- Activity
Give the number of lines in the following entries that contain the word "rowheader", with nothing added.
= Beginning of Section =
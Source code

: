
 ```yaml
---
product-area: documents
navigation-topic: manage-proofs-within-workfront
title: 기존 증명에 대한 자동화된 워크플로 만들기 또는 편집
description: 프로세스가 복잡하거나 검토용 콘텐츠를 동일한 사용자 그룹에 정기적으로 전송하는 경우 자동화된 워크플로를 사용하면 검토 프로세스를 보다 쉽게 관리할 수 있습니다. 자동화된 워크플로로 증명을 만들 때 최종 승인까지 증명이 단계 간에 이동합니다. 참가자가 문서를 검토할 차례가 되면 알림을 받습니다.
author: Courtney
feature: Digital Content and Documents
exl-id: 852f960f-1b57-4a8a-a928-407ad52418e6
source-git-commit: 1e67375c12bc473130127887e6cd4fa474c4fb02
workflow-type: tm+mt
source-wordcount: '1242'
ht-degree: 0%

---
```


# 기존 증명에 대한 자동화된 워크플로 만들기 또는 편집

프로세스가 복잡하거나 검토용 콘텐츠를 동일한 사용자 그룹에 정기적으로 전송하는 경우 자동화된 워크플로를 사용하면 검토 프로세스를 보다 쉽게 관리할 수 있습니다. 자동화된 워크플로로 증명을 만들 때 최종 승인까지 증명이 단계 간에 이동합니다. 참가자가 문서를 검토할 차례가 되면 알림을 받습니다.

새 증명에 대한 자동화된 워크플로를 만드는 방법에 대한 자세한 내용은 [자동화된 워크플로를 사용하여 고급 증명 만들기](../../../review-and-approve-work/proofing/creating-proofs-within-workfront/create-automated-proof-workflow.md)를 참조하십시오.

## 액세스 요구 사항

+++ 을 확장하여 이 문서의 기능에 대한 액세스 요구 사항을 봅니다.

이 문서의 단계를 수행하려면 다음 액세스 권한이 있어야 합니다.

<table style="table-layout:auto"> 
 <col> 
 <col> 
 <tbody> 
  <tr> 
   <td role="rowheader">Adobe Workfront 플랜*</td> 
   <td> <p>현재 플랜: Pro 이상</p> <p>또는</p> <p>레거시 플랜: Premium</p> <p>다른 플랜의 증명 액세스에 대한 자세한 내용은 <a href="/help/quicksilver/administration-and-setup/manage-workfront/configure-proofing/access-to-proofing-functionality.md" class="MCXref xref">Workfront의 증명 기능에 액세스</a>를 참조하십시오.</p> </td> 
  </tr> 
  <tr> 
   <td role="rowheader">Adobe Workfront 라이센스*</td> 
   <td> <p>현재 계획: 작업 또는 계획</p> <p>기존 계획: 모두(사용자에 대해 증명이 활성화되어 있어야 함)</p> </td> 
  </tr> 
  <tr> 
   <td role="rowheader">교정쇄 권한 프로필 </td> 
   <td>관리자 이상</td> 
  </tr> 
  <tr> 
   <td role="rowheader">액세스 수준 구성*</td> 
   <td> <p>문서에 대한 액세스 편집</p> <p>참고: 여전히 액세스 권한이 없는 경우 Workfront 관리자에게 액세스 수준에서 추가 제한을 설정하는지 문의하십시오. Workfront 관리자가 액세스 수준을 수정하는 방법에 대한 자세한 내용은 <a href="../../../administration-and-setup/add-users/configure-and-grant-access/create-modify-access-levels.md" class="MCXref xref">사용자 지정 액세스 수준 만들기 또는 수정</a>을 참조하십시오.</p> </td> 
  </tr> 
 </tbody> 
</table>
= End of Section =
- Exercise solution
4